*Assignment:* Give back, word for word, only the lines from the opening of the records through the one with "same computing server". Pictures stay out.
=-=-=-=-=
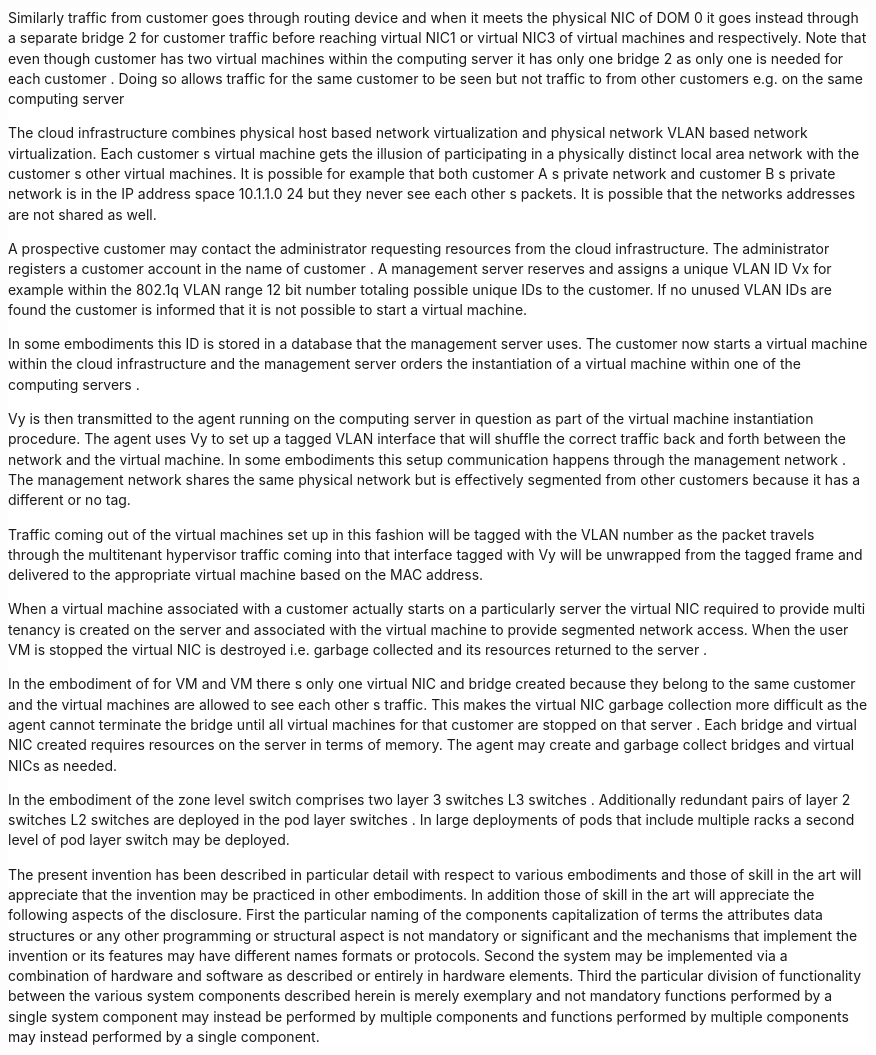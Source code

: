 Similarly traffic from customer goes through routing device and when it meets the physical NIC of DOM 0 it goes instead through a separate bridge 2 for customer traffic before reaching virtual NIC1 or virtual NIC3 of virtual machines and respectively. Note that even though customer has two virtual machines within the computing server it has only one bridge 2 as only one is needed for each customer . Doing so allows traffic for the same customer to be seen but not traffic to from other customers e.g. on the same computing server

The cloud infrastructure combines physical host based network virtualization and physical network VLAN based network virtualization. Each customer s virtual machine gets the illusion of participating in a physically distinct local area network with the customer s other virtual machines. It is possible for example that both customer A s private network and customer B s private network is in the IP address space 10.1.1.0 24 but they never see each other s packets. It is possible that the networks addresses are not shared as well.

A prospective customer may contact the administrator requesting resources from the cloud infrastructure. The administrator registers a customer account in the name of customer . A management server reserves and assigns a unique VLAN ID Vx for example within the 802.1q VLAN range 12 bit number totaling possible unique IDs to the customer. If no unused VLAN IDs are found the customer is informed that it is not possible to start a virtual machine.

In some embodiments this ID is stored in a database that the management server uses. The customer now starts a virtual machine within the cloud infrastructure and the management server orders the instantiation of a virtual machine within one of the computing servers .

Vy is then transmitted to the agent running on the computing server in question as part of the virtual machine instantiation procedure. The agent uses Vy to set up a tagged VLAN interface that will shuffle the correct traffic back and forth between the network and the virtual machine. In some embodiments this setup communication happens through the management network . The management network shares the same physical network but is effectively segmented from other customers because it has a different or no tag. 

Traffic coming out of the virtual machines set up in this fashion will be tagged with the VLAN number as the packet travels through the multitenant hypervisor traffic coming into that interface tagged with Vy will be unwrapped from the tagged frame and delivered to the appropriate virtual machine based on the MAC address.

When a virtual machine associated with a customer actually starts on a particularly server the virtual NIC required to provide multi tenancy is created on the server and associated with the virtual machine to provide segmented network access. When the user VM is stopped the virtual NIC is destroyed i.e. garbage collected and its resources returned to the server .

In the embodiment of for VM and VM there s only one virtual NIC and bridge created because they belong to the same customer and the virtual machines are allowed to see each other s traffic. This makes the virtual NIC garbage collection more difficult as the agent cannot terminate the bridge until all virtual machines for that customer are stopped on that server . Each bridge and virtual NIC created requires resources on the server in terms of memory. The agent may create and garbage collect bridges and virtual NICs as needed.

In the embodiment of the zone level switch comprises two layer 3 switches L3 switches . Additionally redundant pairs of layer 2 switches L2 switches are deployed in the pod layer switches . In large deployments of pods that include multiple racks a second level of pod layer switch may be deployed.

The present invention has been described in particular detail with respect to various embodiments and those of skill in the art will appreciate that the invention may be practiced in other embodiments. In addition those of skill in the art will appreciate the following aspects of the disclosure. First the particular naming of the components capitalization of terms the attributes data structures or any other programming or structural aspect is not mandatory or significant and the mechanisms that implement the invention or its features may have different names formats or protocols. Second the system may be implemented via a combination of hardware and software as described or entirely in hardware elements. Third the particular division of functionality between the various system components described herein is merely exemplary and not mandatory functions performed by a single system component may instead be performed by multiple components and functions performed by multiple components may instead performed by a single component.
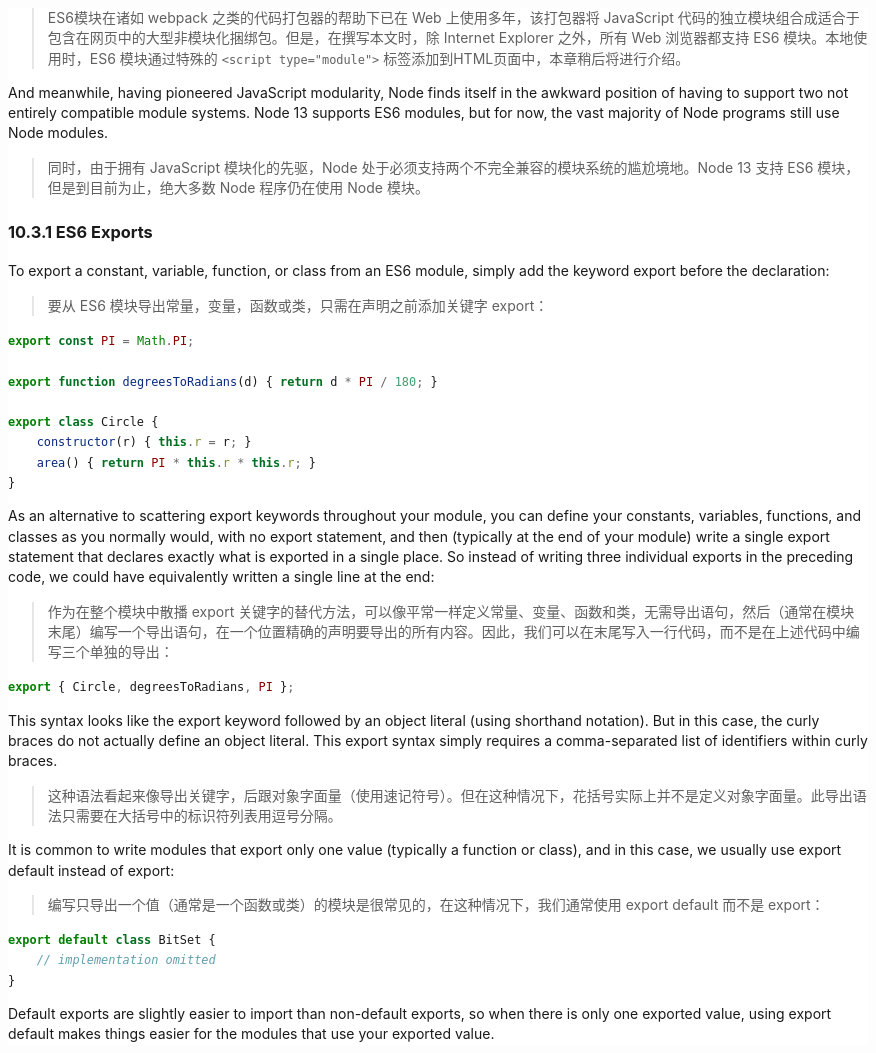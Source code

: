 > ES6模块在诸如 webpack 之类的代码打包器的帮助下已在 Web 上使用多年，该打包器将 JavaScript 代码的独立模块组合成适合于包含在网页中的大型非模块化捆绑包。但是，在撰写本文时，除 Internet Explorer 之外，所有 Web 浏览器都支持 ES6 模块。本地使用时，ES6 模块通过特殊的 `<script type="module">` 标签添加到HTML页面中，本章稍后将进行介绍。

And meanwhile, having pioneered JavaScript modularity, Node finds itself in the awkward position of having to support two not entirely compatible module systems. Node 13 supports ES6 modules, but for now, the vast majority of Node programs still use Node modules.

> 同时，由于拥有 JavaScript 模块化的先驱，Node 处于必须支持两个不完全兼容的模块系统的尴尬境地。Node 13 支持 ES6 模块，但是到目前为止，绝大多数 Node 程序仍在使用 Node 模块。

### 10.3.1 ES6 Exports
To export a constant, variable, function, or class from an ES6 module, simply add the keyword export before the declaration:

> 要从 ES6 模块导出常量，变量，函数或类，只需在声明之前添加关键字 export：

```js
export const PI = Math.PI;

export function degreesToRadians(d) { return d * PI / 180; }

export class Circle {
    constructor(r) { this.r = r; }
    area() { return PI * this.r * this.r; }
}
```
As an alternative to scattering export keywords throughout your module, you can define your constants, variables, functions, and classes as you normally would, with no export statement, and then (typically at the end of your module) write a single export statement that declares exactly what is exported in a single place. So instead of writing three individual exports in the preceding code, we could have equivalently written a single line at the end:

> 作为在整个模块中散播 export 关键字的替代方法，可以像平常一样定义常量、变量、函数和类，无需导出语句，然后（通常在模块末尾）编写一个导出语句，在一个位置精确的声明要导出的所有内容。因此，我们可以在末尾写入一行代码，而不是在上述代码中编写三个单独的导出：

```js
export { Circle, degreesToRadians, PI };
```
This syntax looks like the export keyword followed by an object literal (using shorthand notation). But in this case, the curly braces do not actually define an object literal. This export syntax simply requires a comma-separated list of identifiers within curly braces.

> 这种语法看起来像导出关键字，后跟对象字面量（使用速记符号）。但在这种情况下，花括号实际上并不是定义对象字面量。此导出语法只需要在大括号中的标识符列表用逗号分隔。

It is common to write modules that export only one value (typically a function or class), and in this case, we usually use export default instead of export:

> 编写只导出一个值（通常是一个函数或类）的模块是很常见的，在这种情况下，我们通常使用 export default 而不是 export：

```js
export default class BitSet {
    // implementation omitted
}
```
Default exports are slightly easier to import than non-default exports, so when there is only one exported value, using export default makes things easier for the modules that use your exported value.
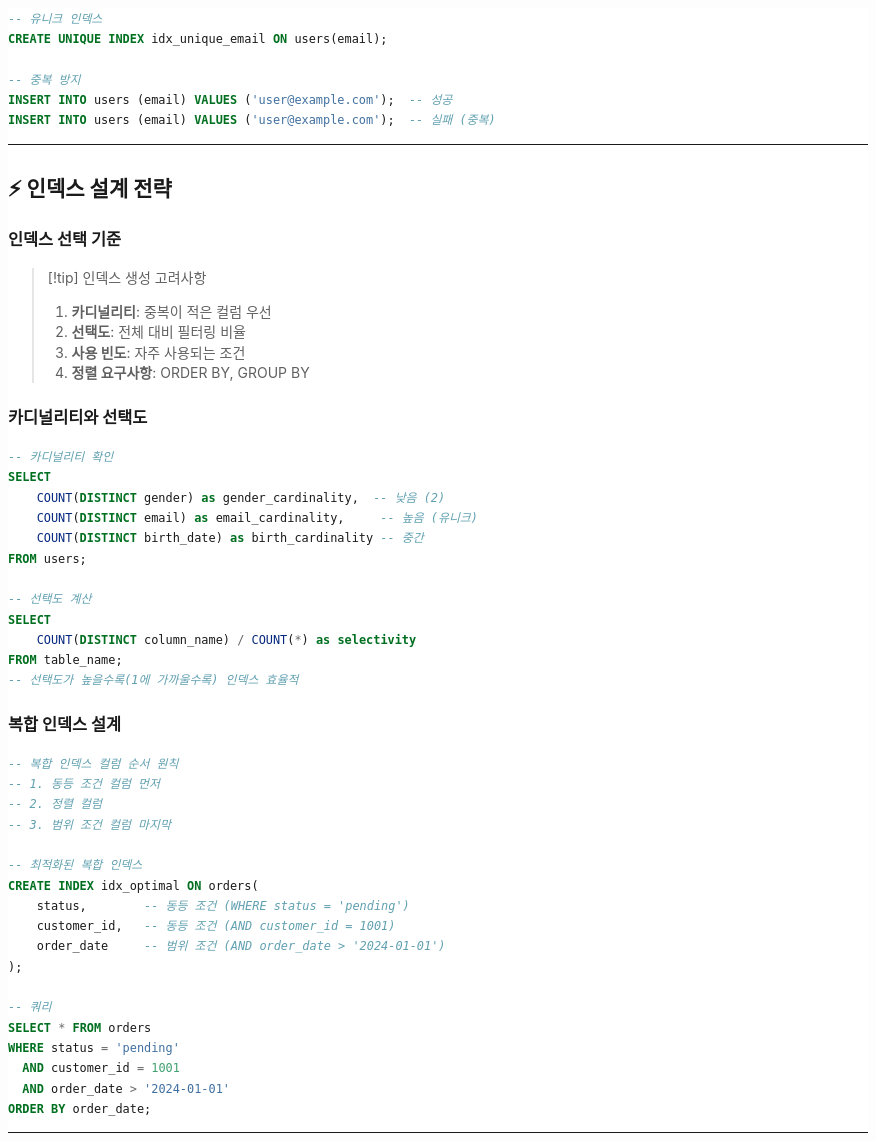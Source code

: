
 ```sql
-- 유니크 인덱스
CREATE UNIQUE INDEX idx_unique_email ON users(email);

-- 중복 방지
INSERT INTO users (email) VALUES ('user@example.com');  -- 성공
INSERT INTO users (email) VALUES ('user@example.com');  -- 실패 (중복)
```

---

## ⚡ 인덱스 설계 전략

### 인덱스 선택 기준

> [!tip] 인덱스 생성 고려사항
> 1. **카디널리티**: 중복이 적은 컬럼 우선
> 2. **선택도**: 전체 대비 필터링 비율
> 3. **사용 빈도**: 자주 사용되는 조건
> 4. **정렬 요구사항**: ORDER BY, GROUP BY

### 카디널리티와 선택도

```sql
-- 카디널리티 확인
SELECT 
    COUNT(DISTINCT gender) as gender_cardinality,  -- 낮음 (2)
    COUNT(DISTINCT email) as email_cardinality,     -- 높음 (유니크)
    COUNT(DISTINCT birth_date) as birth_cardinality -- 중간
FROM users;

-- 선택도 계산
SELECT 
    COUNT(DISTINCT column_name) / COUNT(*) as selectivity
FROM table_name;
-- 선택도가 높을수록(1에 가까울수록) 인덱스 효율적
```

### 복합 인덱스 설계

```sql
-- 복합 인덱스 컬럼 순서 원칙
-- 1. 동등 조건 컬럼 먼저
-- 2. 정렬 컬럼
-- 3. 범위 조건 컬럼 마지막

-- 최적화된 복합 인덱스
CREATE INDEX idx_optimal ON orders(
    status,        -- 동등 조건 (WHERE status = 'pending')
    customer_id,   -- 동등 조건 (AND customer_id = 1001)
    order_date     -- 범위 조건 (AND order_date > '2024-01-01')
);

-- 쿼리
SELECT * FROM orders
WHERE status = 'pending'
  AND customer_id = 1001
  AND order_date > '2024-01-01'
ORDER BY order_date;
```

---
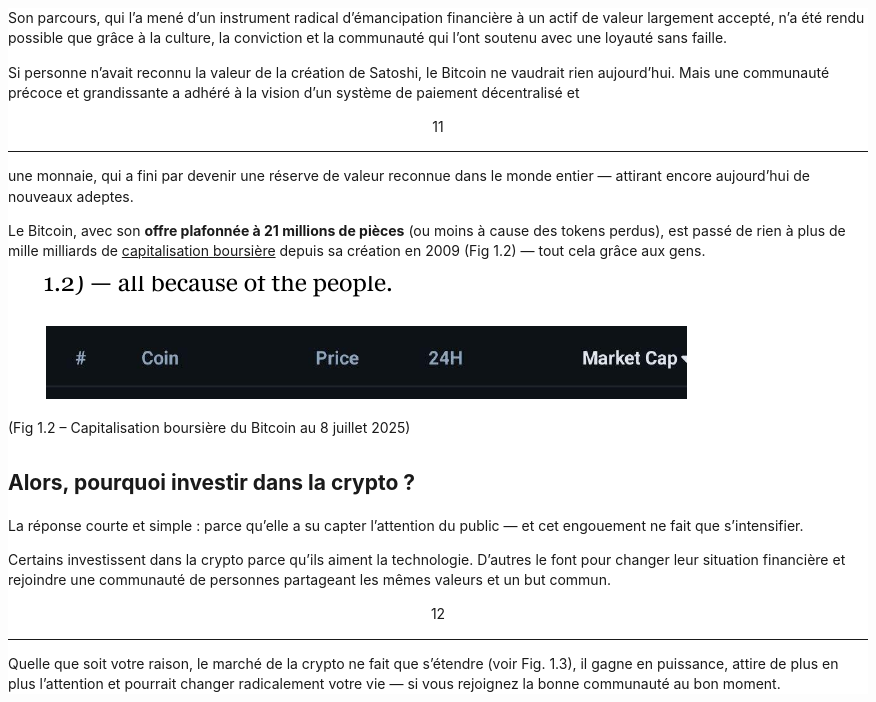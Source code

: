 Son parcours, qui l’a mené d’un instrument radical d’émancipation financière à un actif de valeur largement accepté, n’a été rendu possible que grâce à la culture, la conviction et la communauté qui l’ont soutenu avec une loyauté sans faille.

Si personne n’avait reconnu la valeur de la création de Satoshi, le Bitcoin ne vaudrait rien aujourd’hui. Mais une communauté précoce et grandissante a adhéré à la vision d’un système de paiement décentralisé et

<div align="center">

11

</div>



---

une monnaie, qui a fini par devenir une réserve de valeur reconnue dans le monde entier — attirant encore aujourd’hui de nouveaux adeptes.

Le Bitcoin, avec son **offre plafonnée à 21 millions de pièces** (ou moins à cause des tokens perdus), est passé de rien à plus de mille milliards de [capitalisation boursière](https://example.com/placeholder) depuis sa création en 2009 (Fig 1.2) — tout cela grâce aux gens.

<img src="../../extracted_images/page-012/page-012-img-01.png" alt="Image" width="679" height="123" />

(Fig 1.2 – Capitalisation boursière du Bitcoin au 8 juillet 2025)

## Alors, pourquoi investir dans la crypto ?

La réponse courte et simple : parce qu’elle a su capter l’attention du public — et cet engouement ne fait que s’intensifier.

Certains investissent dans la crypto parce qu’ils aiment la technologie. D’autres le font pour changer leur situation financière et rejoindre une communauté de personnes partageant les mêmes valeurs et un but commun.

<div align="center">

12

</div>



---

Quelle que soit votre raison, le marché de la crypto ne fait que s’étendre (voir Fig. 1.3), il gagne en puissance, attire de plus en plus l’attention et pourrait changer radicalement votre vie — si vous rejoignez la bonne communauté au bon moment.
=-=-=-=-=
*Finished task:*
Source code

: Similarly traffic from customer goes through routing device and when it meets the physical NIC of DOM 0 it goes instead through a separate bridge 2 for customer traffic before reaching virtual NIC1 or virtual NIC3 of virtual machines and respectively. Note that even though customer has two virtual machines within the computing server it has only one bridge 2 as only one is needed for each customer . Doing so allows traffic for the same customer to be seen but not traffic to from other customers e.g. on the same computing server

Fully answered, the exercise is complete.